Your task: Every line in the listing that holds "service" counts once; state the total and nothing more.

────

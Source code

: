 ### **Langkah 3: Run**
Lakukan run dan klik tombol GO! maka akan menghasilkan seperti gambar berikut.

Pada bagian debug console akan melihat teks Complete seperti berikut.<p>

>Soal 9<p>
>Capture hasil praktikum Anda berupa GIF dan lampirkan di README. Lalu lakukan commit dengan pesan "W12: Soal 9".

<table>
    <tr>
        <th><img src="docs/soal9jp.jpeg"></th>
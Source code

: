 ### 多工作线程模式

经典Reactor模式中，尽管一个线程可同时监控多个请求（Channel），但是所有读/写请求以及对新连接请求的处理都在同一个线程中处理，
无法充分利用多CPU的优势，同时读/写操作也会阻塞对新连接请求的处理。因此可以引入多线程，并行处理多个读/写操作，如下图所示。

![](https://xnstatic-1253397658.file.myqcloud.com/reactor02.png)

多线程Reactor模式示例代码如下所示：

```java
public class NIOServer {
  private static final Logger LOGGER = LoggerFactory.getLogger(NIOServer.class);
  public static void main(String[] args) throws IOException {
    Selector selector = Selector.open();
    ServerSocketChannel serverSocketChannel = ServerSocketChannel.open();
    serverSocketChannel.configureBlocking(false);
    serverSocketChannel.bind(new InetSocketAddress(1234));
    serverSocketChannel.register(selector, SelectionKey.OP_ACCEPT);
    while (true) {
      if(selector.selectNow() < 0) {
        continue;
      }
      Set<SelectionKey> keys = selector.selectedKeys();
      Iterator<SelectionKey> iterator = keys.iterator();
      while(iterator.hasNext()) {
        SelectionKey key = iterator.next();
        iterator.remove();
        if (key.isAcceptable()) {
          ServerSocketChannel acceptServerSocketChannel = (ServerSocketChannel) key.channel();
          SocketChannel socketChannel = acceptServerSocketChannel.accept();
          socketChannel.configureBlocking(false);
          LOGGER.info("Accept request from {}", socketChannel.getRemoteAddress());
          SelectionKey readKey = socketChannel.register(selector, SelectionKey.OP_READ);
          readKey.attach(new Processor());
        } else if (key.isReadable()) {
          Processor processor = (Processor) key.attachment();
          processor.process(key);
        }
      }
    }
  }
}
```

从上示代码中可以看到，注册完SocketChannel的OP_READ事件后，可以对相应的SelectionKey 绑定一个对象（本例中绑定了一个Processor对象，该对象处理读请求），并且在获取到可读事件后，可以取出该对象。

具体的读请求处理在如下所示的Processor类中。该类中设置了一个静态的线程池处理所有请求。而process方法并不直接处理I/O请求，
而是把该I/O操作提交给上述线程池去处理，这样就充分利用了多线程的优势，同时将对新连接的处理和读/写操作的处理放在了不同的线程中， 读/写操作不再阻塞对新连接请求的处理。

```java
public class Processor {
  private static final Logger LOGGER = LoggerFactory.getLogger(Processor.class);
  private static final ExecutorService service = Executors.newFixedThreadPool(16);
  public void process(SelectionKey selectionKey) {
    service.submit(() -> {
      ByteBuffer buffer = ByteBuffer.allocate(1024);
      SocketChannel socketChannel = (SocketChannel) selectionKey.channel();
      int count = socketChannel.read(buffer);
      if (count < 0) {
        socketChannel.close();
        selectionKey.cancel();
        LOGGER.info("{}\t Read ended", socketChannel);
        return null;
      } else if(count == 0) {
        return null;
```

────

Exercise answer: 2